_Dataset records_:
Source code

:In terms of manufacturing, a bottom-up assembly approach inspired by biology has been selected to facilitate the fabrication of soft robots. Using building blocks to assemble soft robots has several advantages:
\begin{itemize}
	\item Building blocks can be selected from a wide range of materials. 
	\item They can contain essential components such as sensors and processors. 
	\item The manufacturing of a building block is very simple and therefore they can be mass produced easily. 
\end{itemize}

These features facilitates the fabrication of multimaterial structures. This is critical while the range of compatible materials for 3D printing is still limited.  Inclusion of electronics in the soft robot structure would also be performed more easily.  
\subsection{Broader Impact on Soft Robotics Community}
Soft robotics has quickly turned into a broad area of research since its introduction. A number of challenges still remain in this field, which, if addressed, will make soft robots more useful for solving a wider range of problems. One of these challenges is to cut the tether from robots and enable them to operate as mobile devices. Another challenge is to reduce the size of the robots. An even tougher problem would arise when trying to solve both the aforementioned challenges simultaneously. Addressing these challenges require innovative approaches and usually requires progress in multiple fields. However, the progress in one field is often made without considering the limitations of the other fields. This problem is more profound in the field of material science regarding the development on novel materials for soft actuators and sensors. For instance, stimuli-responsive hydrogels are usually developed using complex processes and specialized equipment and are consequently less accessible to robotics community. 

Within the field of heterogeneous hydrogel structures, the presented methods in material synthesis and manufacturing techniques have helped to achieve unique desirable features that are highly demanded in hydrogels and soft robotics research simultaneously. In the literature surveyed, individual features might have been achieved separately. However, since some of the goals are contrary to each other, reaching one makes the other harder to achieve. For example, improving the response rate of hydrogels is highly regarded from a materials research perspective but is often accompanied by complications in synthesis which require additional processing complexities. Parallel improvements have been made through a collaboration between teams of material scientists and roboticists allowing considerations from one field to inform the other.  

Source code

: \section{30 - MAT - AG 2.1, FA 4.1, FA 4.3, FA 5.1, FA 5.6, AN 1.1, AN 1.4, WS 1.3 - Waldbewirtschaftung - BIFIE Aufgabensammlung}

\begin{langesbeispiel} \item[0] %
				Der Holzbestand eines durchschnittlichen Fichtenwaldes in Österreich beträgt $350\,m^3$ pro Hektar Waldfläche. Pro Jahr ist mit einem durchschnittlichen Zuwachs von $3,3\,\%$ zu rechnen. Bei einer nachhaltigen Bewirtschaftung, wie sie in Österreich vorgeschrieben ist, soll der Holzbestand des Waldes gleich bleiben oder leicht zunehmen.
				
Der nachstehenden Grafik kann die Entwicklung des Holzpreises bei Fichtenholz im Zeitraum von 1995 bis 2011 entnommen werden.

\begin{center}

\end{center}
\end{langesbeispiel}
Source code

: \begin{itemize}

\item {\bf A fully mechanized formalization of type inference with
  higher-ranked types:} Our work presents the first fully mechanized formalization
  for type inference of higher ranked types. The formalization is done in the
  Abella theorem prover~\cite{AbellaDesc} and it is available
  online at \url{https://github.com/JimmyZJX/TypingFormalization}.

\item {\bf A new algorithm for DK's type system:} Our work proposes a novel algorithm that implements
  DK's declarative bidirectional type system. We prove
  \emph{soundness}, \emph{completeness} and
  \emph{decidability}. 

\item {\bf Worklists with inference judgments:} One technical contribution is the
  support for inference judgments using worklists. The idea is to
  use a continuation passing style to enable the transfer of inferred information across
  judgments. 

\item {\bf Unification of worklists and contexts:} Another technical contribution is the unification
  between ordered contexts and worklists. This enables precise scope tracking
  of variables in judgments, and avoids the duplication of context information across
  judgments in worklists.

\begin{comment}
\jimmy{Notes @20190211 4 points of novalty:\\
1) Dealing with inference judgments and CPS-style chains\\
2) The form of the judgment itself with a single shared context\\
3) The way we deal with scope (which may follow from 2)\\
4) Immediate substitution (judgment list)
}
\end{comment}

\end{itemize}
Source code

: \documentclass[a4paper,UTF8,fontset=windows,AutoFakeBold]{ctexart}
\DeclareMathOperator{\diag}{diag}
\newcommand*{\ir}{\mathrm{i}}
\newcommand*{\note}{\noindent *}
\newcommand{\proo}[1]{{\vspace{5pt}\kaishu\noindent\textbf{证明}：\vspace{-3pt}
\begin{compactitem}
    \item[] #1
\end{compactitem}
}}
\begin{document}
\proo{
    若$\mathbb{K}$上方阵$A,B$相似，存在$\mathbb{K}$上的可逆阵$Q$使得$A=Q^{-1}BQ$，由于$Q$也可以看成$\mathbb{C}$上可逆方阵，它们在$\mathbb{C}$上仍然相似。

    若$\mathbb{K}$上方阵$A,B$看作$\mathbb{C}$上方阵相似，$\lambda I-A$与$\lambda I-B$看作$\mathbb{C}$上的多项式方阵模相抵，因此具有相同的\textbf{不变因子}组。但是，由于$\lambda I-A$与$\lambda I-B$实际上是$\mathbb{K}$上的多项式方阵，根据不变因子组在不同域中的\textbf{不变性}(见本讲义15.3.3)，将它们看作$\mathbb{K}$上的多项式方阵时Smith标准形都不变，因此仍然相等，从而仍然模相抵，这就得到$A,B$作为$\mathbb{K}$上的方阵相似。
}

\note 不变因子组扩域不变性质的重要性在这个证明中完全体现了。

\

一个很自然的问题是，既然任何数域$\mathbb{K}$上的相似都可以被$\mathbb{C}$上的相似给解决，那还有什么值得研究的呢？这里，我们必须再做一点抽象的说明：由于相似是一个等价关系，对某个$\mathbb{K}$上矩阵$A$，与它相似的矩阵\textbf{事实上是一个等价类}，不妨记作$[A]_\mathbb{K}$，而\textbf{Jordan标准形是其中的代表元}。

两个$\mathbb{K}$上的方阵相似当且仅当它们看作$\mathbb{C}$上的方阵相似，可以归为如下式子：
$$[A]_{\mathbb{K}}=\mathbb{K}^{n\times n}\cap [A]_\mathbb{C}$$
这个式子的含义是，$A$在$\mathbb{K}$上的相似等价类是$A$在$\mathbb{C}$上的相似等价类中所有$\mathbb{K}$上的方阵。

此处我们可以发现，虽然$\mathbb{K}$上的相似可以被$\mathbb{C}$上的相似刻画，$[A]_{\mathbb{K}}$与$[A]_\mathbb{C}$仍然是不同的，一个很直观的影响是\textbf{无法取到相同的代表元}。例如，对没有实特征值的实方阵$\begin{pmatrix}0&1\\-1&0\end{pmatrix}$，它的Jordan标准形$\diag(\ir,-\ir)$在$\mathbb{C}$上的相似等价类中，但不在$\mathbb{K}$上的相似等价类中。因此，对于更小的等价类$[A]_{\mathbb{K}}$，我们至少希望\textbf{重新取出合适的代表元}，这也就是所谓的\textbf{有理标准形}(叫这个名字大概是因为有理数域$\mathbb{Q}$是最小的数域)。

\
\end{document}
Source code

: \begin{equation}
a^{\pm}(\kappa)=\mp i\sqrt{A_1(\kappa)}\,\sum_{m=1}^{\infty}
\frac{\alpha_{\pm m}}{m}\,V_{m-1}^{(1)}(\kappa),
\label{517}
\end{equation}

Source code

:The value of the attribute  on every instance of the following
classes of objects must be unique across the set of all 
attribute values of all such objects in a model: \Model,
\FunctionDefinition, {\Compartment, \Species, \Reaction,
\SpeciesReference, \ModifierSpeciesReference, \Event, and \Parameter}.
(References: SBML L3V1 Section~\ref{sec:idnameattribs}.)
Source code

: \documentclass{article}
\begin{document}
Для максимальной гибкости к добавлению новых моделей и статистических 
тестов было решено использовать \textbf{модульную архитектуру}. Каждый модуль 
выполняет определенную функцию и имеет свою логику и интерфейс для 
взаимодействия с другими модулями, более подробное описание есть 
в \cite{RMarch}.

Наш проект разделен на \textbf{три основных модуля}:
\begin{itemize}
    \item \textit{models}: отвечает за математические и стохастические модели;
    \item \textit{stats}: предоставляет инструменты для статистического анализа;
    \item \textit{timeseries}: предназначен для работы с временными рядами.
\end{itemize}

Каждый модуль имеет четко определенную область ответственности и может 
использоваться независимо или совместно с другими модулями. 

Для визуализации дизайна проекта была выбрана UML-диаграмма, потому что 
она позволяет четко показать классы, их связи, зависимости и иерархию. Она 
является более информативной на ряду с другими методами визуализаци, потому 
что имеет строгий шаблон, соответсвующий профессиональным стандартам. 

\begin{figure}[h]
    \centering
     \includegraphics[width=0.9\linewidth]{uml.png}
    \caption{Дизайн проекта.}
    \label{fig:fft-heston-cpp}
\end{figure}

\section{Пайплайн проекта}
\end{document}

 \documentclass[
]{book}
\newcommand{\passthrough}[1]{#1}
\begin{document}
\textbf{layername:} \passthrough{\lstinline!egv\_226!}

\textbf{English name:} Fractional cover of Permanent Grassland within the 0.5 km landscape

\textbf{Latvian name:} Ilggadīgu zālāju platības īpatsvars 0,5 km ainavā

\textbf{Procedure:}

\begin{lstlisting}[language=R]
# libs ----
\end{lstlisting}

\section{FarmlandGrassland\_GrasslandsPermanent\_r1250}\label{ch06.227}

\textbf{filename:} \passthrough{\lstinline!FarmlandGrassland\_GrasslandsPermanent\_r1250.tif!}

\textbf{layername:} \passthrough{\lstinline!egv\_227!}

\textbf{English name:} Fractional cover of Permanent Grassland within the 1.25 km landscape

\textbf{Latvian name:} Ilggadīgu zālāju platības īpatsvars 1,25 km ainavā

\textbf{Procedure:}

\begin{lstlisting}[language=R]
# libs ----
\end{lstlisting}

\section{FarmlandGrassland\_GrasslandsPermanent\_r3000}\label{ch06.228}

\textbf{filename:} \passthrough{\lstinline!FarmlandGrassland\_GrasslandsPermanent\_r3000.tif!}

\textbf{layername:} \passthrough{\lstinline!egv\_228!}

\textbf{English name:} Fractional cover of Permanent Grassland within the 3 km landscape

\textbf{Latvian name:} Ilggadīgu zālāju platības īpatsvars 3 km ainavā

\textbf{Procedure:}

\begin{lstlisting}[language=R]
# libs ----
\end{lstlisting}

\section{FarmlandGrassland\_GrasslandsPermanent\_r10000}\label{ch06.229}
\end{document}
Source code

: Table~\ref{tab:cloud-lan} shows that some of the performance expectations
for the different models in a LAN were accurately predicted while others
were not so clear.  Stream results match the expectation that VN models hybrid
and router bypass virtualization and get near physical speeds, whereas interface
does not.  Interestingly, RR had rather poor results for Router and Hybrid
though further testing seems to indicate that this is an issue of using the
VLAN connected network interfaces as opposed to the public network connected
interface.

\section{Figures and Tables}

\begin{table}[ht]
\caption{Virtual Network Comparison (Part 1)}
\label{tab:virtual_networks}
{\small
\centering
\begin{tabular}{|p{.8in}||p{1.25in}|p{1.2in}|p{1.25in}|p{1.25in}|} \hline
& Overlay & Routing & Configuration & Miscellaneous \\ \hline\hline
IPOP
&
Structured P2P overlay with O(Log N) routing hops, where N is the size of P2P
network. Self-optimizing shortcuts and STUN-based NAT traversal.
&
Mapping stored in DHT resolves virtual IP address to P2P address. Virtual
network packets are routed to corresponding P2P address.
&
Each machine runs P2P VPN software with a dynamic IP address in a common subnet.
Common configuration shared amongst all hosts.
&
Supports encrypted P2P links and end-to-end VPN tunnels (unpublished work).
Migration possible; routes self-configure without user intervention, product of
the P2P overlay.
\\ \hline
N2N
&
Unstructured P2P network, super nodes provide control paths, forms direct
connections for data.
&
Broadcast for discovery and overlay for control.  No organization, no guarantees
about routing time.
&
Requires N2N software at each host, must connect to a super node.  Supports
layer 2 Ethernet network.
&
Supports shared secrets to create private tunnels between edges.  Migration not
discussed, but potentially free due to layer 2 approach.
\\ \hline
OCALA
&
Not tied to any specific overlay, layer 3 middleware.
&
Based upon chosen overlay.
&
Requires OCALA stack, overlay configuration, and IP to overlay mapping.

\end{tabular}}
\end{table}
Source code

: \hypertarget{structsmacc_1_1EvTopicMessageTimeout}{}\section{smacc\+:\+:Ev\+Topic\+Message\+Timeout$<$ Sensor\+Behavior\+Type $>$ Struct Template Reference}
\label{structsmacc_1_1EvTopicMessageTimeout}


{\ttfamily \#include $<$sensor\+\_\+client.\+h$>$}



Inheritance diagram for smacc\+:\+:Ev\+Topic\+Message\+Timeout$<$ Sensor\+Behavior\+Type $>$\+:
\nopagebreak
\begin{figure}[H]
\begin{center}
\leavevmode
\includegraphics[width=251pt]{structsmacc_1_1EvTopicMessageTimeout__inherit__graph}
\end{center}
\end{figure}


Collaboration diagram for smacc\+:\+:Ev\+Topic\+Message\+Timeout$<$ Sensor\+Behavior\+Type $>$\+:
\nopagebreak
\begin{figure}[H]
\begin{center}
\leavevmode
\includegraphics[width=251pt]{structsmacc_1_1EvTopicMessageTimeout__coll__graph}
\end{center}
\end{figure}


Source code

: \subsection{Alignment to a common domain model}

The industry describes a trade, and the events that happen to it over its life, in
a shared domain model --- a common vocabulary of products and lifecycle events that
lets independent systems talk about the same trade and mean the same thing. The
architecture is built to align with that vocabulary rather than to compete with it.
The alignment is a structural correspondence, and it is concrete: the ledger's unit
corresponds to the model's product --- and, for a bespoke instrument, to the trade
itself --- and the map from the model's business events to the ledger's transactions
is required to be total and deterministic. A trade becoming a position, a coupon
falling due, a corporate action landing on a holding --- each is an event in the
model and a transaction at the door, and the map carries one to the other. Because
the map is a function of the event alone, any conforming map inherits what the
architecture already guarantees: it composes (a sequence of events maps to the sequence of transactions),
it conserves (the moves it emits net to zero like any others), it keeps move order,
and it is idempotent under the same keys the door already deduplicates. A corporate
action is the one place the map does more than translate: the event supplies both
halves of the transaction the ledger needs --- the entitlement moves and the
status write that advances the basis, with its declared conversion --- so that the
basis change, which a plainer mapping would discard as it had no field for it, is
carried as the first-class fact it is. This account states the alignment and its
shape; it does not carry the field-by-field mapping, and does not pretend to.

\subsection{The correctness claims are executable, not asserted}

_What the exercise asks_:
The answer consists of every line above in which the word "robots" occurs.

_Response_:
:In terms of manufacturing, a bottom-up assembly approach inspired by biology has been selected to facilitate the fabrication of soft robots. Using building blocks to assemble soft robots has several advantages:
Soft robotics has quickly turned into a broad area of research since its introduction. A number of challenges still remain in this field, which, if addressed, will make soft robots more useful for solving a wider range of problems. One of these challenges is to cut the tether from robots and enable them to operate as mobile devices. Another challenge is to reduce the size of the robots. An even tougher problem would arise when trying to solve both the aforementioned challenges simultaneously. Addressing these challenges require innovative approaches and usually requires progress in multiple fields. However, the progress in one field is often made without considering the limitations of the other fields. This problem is more profound in the field of material science regarding the development on novel materials for soft actuators and sensors. For instance, stimuli-responsive hydrogels are usually developed using complex processes and specialized equipment and are consequently less accessible to robotics community. 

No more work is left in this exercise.